You have a few different choices and your decision really comes down to a matter of cost, and the kind of texture you want from your meat.
For the most tender, delicious roast beef possible you really need to choose the finest quality meat. Of course, this comes at a price and the best cuts will also be the most expensive.
So you also need to consider the exact method you will be using to cook it - roasting doesn't mean the same thing to everyone.
For example, some people may be looking for beef to make a pot roast, whereas others might want to make a quicker roast in the oven. It would be a waste of money to use a really expensive cut in a pot roast - but for a quick oven roast, a more expensive cut would be necessary for tender results.
Here is a look at some different types of cuts and what they would be best for.

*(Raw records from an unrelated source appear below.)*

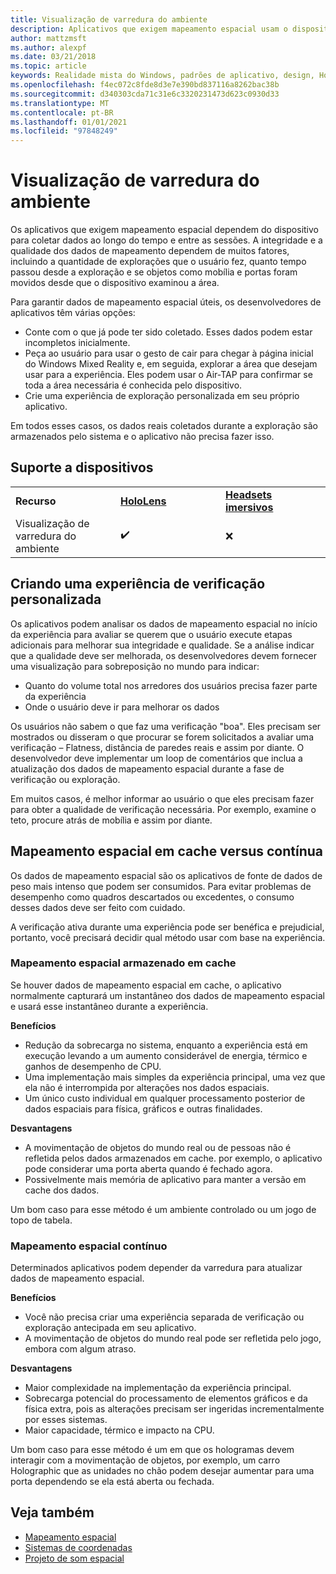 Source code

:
 ```yaml
---
title: Visualização de varredura do ambiente
description: Aplicativos que exigem mapeamento espacial usam o dispositivo para coletar dados ao longo do tempo e entre sessões.
author: mattzmsft
ms.author: alexpf
ms.date: 03/21/2018
ms.topic: article
keywords: Realidade mista do Windows, padrões de aplicativo, design, HoloLens, verificação de sala, mapeamento espacial, malha, headset de realidade misturada, headset de realidade misturada do Windows, headset da realidade virtual, HoloLens
ms.openlocfilehash: f4ec072c8fde8d3e7e390bd837116a8262bac38b
ms.sourcegitcommit: d340303cda71c31e6c3320231473d623c0930d33
ms.translationtype: MT
ms.contentlocale: pt-BR
ms.lasthandoff: 01/01/2021
ms.locfileid: "97848249"
---
```

# <a name="room-scan-visualization"></a>Visualização de varredura do ambiente

Os aplicativos que exigem mapeamento espacial dependem do dispositivo para coletar dados ao longo do tempo e entre as sessões. A integridade e a qualidade dos dados de mapeamento dependem de muitos fatores, incluindo a quantidade de explorações que o usuário fez, quanto tempo passou desde a exploração e se objetos como mobília e portas foram movidos desde que o dispositivo examinou a área.

Para garantir dados de mapeamento espacial úteis, os desenvolvedores de aplicativos têm várias opções:
* Conte com o que já pode ter sido coletado. Esses dados podem estar incompletos inicialmente.
* Peça ao usuário para usar o gesto de cair para chegar à página inicial do Windows Mixed Reality e, em seguida, explorar a área que desejam usar para a experiência. Eles podem usar o Air-TAP para confirmar se toda a área necessária é conhecida pelo dispositivo.
* Crie uma experiência de exploração personalizada em seu próprio aplicativo.

Em todos esses casos, os dados reais coletados durante a exploração são armazenados pelo sistema e o aplicativo não precisa fazer isso.

## <a name="device-support"></a>Suporte a dispositivos

<table>
    <colgroup>
    <col width="33%" />
    <col width="33%" />
    <col width="33%" />
    </colgroup>
    <tr>
        <td><strong>Recurso</strong></td>
        <td><a href="../hololens-hardware-details.md"><strong>HoloLens</strong></a></td>
        <td><a href="../discover/immersive-headset-hardware-details.md"><strong>Headsets imersivos</strong></a></td>
    </tr>
     <tr>
        <td>Visualização de varredura do ambiente</td>
        <td>✔️</td>
        <td>❌</td>
    </tr>
</table>



## <a name="building-a-custom-scanning-experience"></a>Criando uma experiência de verificação personalizada

Os aplicativos podem analisar os dados de mapeamento espacial no início da experiência para avaliar se querem que o usuário execute etapas adicionais para melhorar sua integridade e qualidade. Se a análise indicar que a qualidade deve ser melhorada, os desenvolvedores devem fornecer uma visualização para sobreposição no mundo para indicar:
* Quanto do volume total nos arredores dos usuários precisa fazer parte da experiência
* Onde o usuário deve ir para melhorar os dados

Os usuários não sabem o que faz uma verificação "boa". Eles precisam ser mostrados ou disseram o que procurar se forem solicitados a avaliar uma verificação – Flatness, distância de paredes reais e assim por diante. O desenvolvedor deve implementar um loop de comentários que inclua a atualização dos dados de mapeamento espacial durante a fase de verificação ou exploração.

Em muitos casos, é melhor informar ao usuário o que eles precisam fazer para obter a qualidade de verificação necessária. Por exemplo, examine o teto, procure atrás de mobília e assim por diante.

## <a name="cached-versus-continuous-spatial-mapping"></a>Mapeamento espacial em cache versus contínua

Os dados de mapeamento espacial são os aplicativos de fonte de dados de peso mais intenso que podem ser consumidos. Para evitar problemas de desempenho como quadros descartados ou excedentes, o consumo desses dados deve ser feito com cuidado.

A verificação ativa durante uma experiência pode ser benéfica e prejudicial, portanto, você precisará decidir qual método usar com base na experiência.

### <a name="cached-spatial-mapping"></a>Mapeamento espacial armazenado em cache

Se houver dados de mapeamento espacial em cache, o aplicativo normalmente capturará um instantâneo dos dados de mapeamento espacial e usará esse instantâneo durante a experiência.

**Benefícios**
* Redução da sobrecarga no sistema, enquanto a experiência está em execução levando a um aumento considerável de energia, térmico e ganhos de desempenho de CPU.
* Uma implementação mais simples da experiência principal, uma vez que ela não é interrompida por alterações nos dados espaciais.
* Um único custo individual em qualquer processamento posterior de dados espaciais para física, gráficos e outras finalidades.

**Desvantagens**
* A movimentação de objetos do mundo real ou de pessoas não é refletida pelos dados armazenados em cache. por exemplo, o aplicativo pode considerar uma porta aberta quando é fechado agora.
* Possivelmente mais memória de aplicativo para manter a versão em cache dos dados.

Um bom caso para esse método é um ambiente controlado ou um jogo de topo de tabela.

### <a name="continuous-spatial-mapping"></a>Mapeamento espacial contínuo

Determinados aplicativos podem depender da varredura para atualizar dados de mapeamento espacial.

**Benefícios**
* Você não precisa criar uma experiência separada de verificação ou exploração antecipada em seu aplicativo.
* A movimentação de objetos do mundo real pode ser refletida pelo jogo, embora com algum atraso.

**Desvantagens**
* Maior complexidade na implementação da experiência principal.
* Sobrecarga potencial do processamento de elementos gráficos e da física extra, pois as alterações precisam ser ingeridas incrementalmente por esses sistemas.
* Maior capacidade, térmico e impacto na CPU.

Um bom caso para esse método é um em que os hologramas devem interagir com a movimentação de objetos, por exemplo, um carro Holographic que as unidades no chão podem desejar aumentar para uma porta dependendo se ela está aberta ou fechada.

## <a name="see-also"></a>Veja também

* [Mapeamento espacial](spatial-mapping.md)
* [Sistemas de coordenadas](coordinate-systems.md)
* [Projeto de som espacial](spatial-sound-design.md)
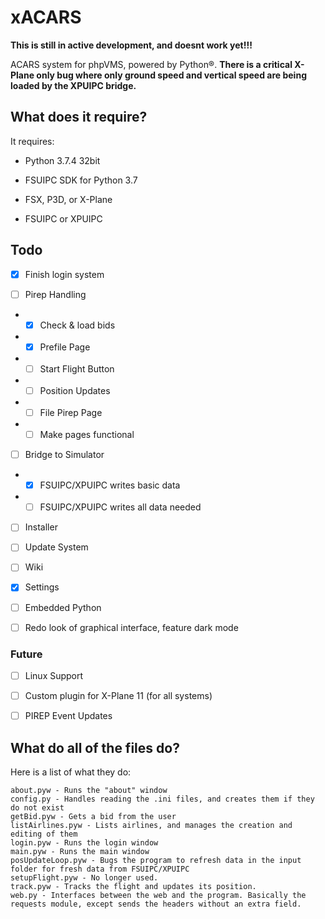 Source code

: # xACARS
**This is still in active development, and doesnt work yet!!!**

ACARS system for phpVMS, powered by Python®.
**There is a critical X-Plane only bug where only ground speed and vertical speed are being loaded by the XPUIPC bridge.**

## What does it require?
It requires:
- Python 3.7.4 32bit
- FSUIPC SDK for Python 3.7

- FSX, P3D, or X-Plane
- FSUIPC or XPUIPC

## Todo
- [x] Finish login system

- [ ] Pirep Handling

- - [x] Check & load bids

- - [x] Prefile Page

- - [ ] Start Flight Button

- - [ ] Position Updates

- - [ ] File Pirep Page

- - [ ] Make pages functional

- [ ] Bridge to Simulator

- - [x] FSUIPC/XPUIPC writes basic data

- - [ ] FSUIPC/XPUIPC writes all data needed

- [ ] Installer

- [ ] Update System

- [ ] Wiki

- [x] Settings

- [ ] Embedded Python

- [ ] Redo look of graphical interface, feature dark mode

### Future
- [ ] Linux Support

- [ ] Custom plugin for X-Plane 11 (for all systems)

- [ ] PIREP Event Updates

## What do all of the files do?
Here is a list of what they do:

```
about.pyw - Runs the "about" window
config.py - Handles reading the .ini files, and creates them if they do not exist
getBid.pyw - Gets a bid from the user
listAirlines.pyw - Lists airlines, and manages the creation and editing of them
login.pyw - Runs the login window
main.pyw - Runs the main window
posUpdateLoop.pyw - Bugs the program to refresh data in the input folder for fresh data from FSUIPC/XPUIPC
setupFlight.pyw - No longer used.
track.pyw - Tracks the flight and updates its position.
web.py - Interfaces between the web and the program. Basically the requests module, except sends the headers without an extra field.
```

This is cut from the shoulder, a part of the cow's body that receives a lot of exercise! That means it is quite a tough cut and not ideal for a quick roast, although it could be used in a pot roast. Chuck roast is often ground to produce hamburger.
Round tip roast
Sometimes known as sirloin tip roast, this is cut from the hinquarters. Although it is very tasty, it is also very lean - so it can be tough. It is better suited to pot roasts than to quicker oven roasts.
Eye of round roast
This is cut from the rear leg and is quite lean, so it can be tough. On the other hand, it is quite an economical cut and could be used for a quick oven roast if you carve it thinly across the grain, giving it a more tender mouth feel.
Top round roast
Because this cut comes from a less heavily worked area in the upper thigh of the cow's hindquarters, this cut can be more tender than other cuts. It is also very tasty and is idea for quick roast beef cooked in the oven.
As its name suggests, this is cut from the rib section. There are 3 main rib cuts - ribeye roast, rolled rib roast and standing rib roast.
The ribeye is the best cut for delicious roast beef - it is tasty, with good marbling for tenderness. Unsurprisingly, it's also the most expensive!
Top tip for juicy roast beef
The biggest mistake people make when cooking roast beef is slicing it too soon after taking it out of the oven.
Cooked roast beef should be allowed to rest for a full 30 minutes before carving. This gives the meat time to reabsorb all the cooking juices.
Cut it any sooner and you will watch all those juices flood your chopping board instead - leaving your beef tough and dry!